I wasn’t overcome with holiday joy, anticipating the special memories our little family of four were about to make again… decorating the tree by a roaring fire while watching Claymation Christmas specials on TV. And they weren’t tears of frustration because it was pouring rain and my toddler son thought he’d puddle jump down the aisles of evergreens while we quickly agreed to buy the first soggy tree pulled from the racks.

No, this time it was a melancholy cry, alone in the car after leaving my husband to pay and bind the tree to the roof of his car while I rushed to my next errand. For this year was our first tree-buying venture as empty nesters. My son was not yet home from college, and my daughter, who had just graduated with her masters at University of Edinburgh, was not coming home at all.

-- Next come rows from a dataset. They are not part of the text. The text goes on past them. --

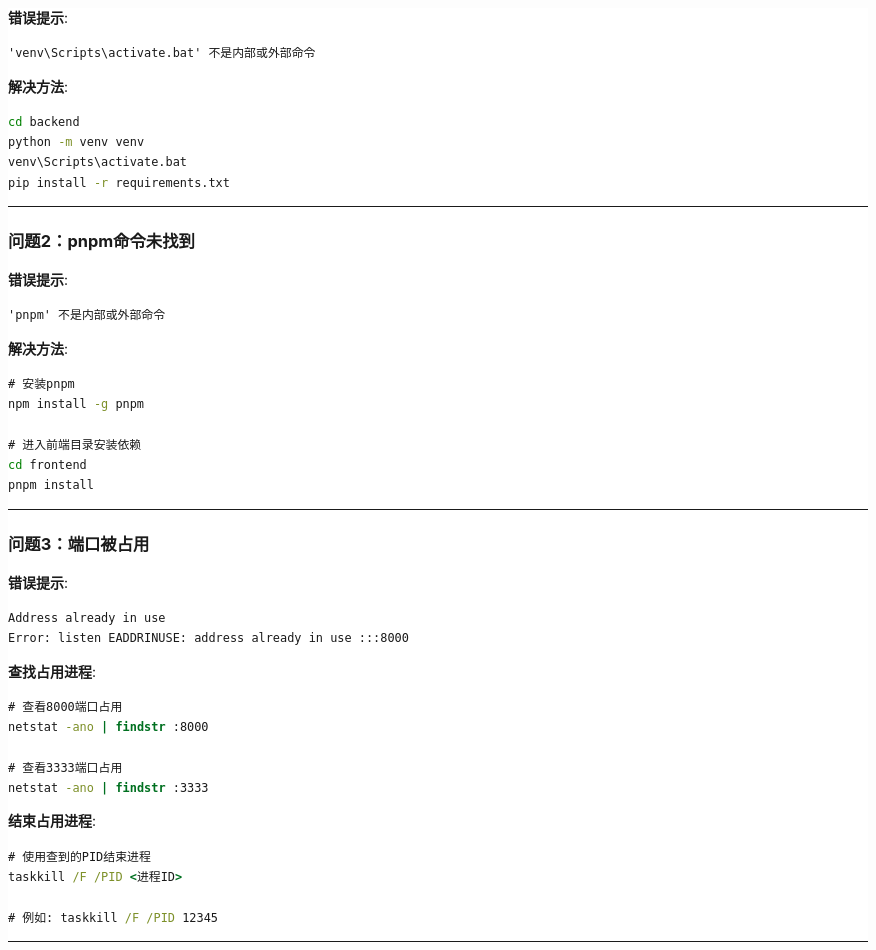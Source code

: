 **错误提示**:
```
'venv\Scripts\activate.bat' 不是内部或外部命令
```

**解决方法**:
```cmd
cd backend
python -m venv venv
venv\Scripts\activate.bat
pip install -r requirements.txt
```

---

### 问题2：pnpm命令未找到

**错误提示**:
```
'pnpm' 不是内部或外部命令
```

**解决方法**:
```cmd
# 安装pnpm
npm install -g pnpm

# 进入前端目录安装依赖
cd frontend
pnpm install
```

---

### 问题3：端口被占用

**错误提示**:
```
Address already in use
Error: listen EADDRINUSE: address already in use :::8000
```

**查找占用进程**:
```cmd
# 查看8000端口占用
netstat -ano | findstr :8000

# 查看3333端口占用
netstat -ano | findstr :3333
```

**结束占用进程**:
```cmd
# 使用查到的PID结束进程
taskkill /F /PID <进程ID>

# 例如: taskkill /F /PID 12345
```

---
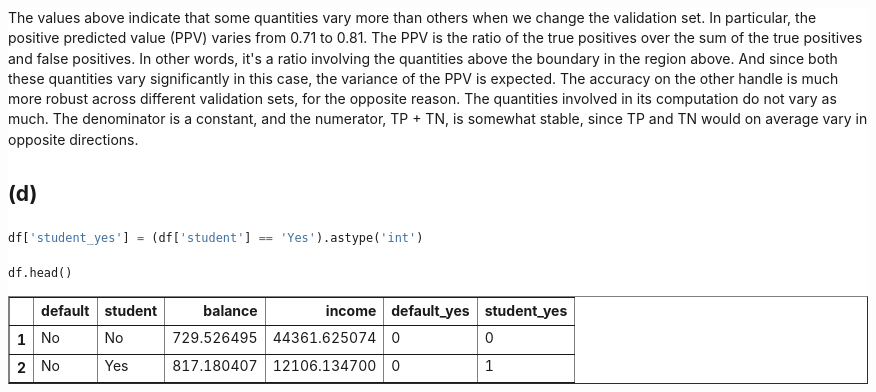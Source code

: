 
The values above indicate that some quantities vary more than others when we change the validation set. In particular, the positive predicted value (PPV) varies from 0.71 to 0.81. The PPV is the ratio of the true positives over the sum of the true positives and false positives. In other words, it's a ratio involving the quantities above the boundary in the region above. And since both these quantities vary significantly in this case, the variance of the PPV is expected. The accuracy on the other handle is much more robust across different validation sets, for the opposite reason. The quantities involved in its computation do not vary as much. The denominator is a constant, and the numerator, TP + TN, is somewhat stable, since TP and TN would on average vary in opposite directions.

## (d)


```python
df['student_yes'] = (df['student'] == 'Yes').astype('int')
```


```python
df.head()
```




<div>
<style scoped>
    .dataframe tbody tr th:only-of-type {
        vertical-align: middle;
    }

    .dataframe tbody tr th {
        vertical-align: top;
    }

    .dataframe thead th {
        text-align: right;
    }
</style>
<table border="1" class="dataframe">
  <thead>
    <tr style="text-align: right;">
      <th></th>
      <th>default</th>
      <th>student</th>
      <th>balance</th>
      <th>income</th>
      <th>default_yes</th>
      <th>student_yes</th>
    </tr>
  </thead>
  <tbody>
    <tr>
      <th>1</th>
      <td>No</td>
      <td>No</td>
      <td>729.526495</td>
      <td>44361.625074</td>
      <td>0</td>
      <td>0</td>
    </tr>
    <tr>
      <th>2</th>
      <td>No</td>
      <td>Yes</td>
      <td>817.180407</td>
      <td>12106.134700</td>
      <td>0</td>
      <td>1</td>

Not coming home for Christmas.

For all the social media woes commiserating about the youngest child leaving for college, I wondered aloud while no one ever talked about the REAL empty nest… when your child has finally reached the age that it’s no longer assumed they’ll be home for the holidays. When you spend that first Christmas without your first-born.

Five years ago, I wrote about crying on the way home from Trader Joes because my senior HS daughter was about to go to university in the UK, and I couldn’t imagine day-to-day life without her at home, under the same roof. Five years of studying and experiencing life abroad, traveling around Europe, making friends from every corner of the globe, and finally, meeting her soul mate. The years flew by, as time is wont to do, but this holiday I feel myself yearning even more for a tether to the past.

Not only have both of our children flown the nest now, but this year we also moved that nest from a town where we had lived for 18 years. I picked my son up from his freshman year last May and had to give him a tour of his new home when we got back. My daughter has never step foot in this house and has only seen FaceTime backgrounds of our familiar belongings in unfamiliar spaces. The term “home” still feels mildly awkward to use with her, and I keep fluctuating between calling the bedroom that houses her childhood bed her room or the guestroom.

Thing is, either description works because “home” is now synonymous with a temporary visit, scheduled between classes or work, just another iCal entry. Summers at home, sharing family meals and birthdays, watching Rudolph in your PJs with hot chocolate are no longer assumptions at this house or any other. Even when my son is home from college, there’s this vague sense of being a guest now (a sentiment he tends to implore when it comes time for chores), and of course he’d rather play Fortnite with his friends than listen to dad read “The Night Before Christmas” on Christmas Eve.

Leaving our long-term home was extraordinarily hard while both children were away, and I shed many tears as I closed the front door for the final time. Home is truly where my heart has always been and without my children with me through the transplant, I felt untethered and lost. I wondered if I had just sacrificed the very idea of home to them, with its familiar sights and smells and years of our lives forever memorialized within its walls.

It’s taken almost a year, but I realize now that we will always be home, no matter which roof hangs over our heads, no matter how long the visit. Our empty nest has settled onto a different tree, and here we’ll perch waiting for new branches to wind and wend their way through, cherishing each new growth as it comes.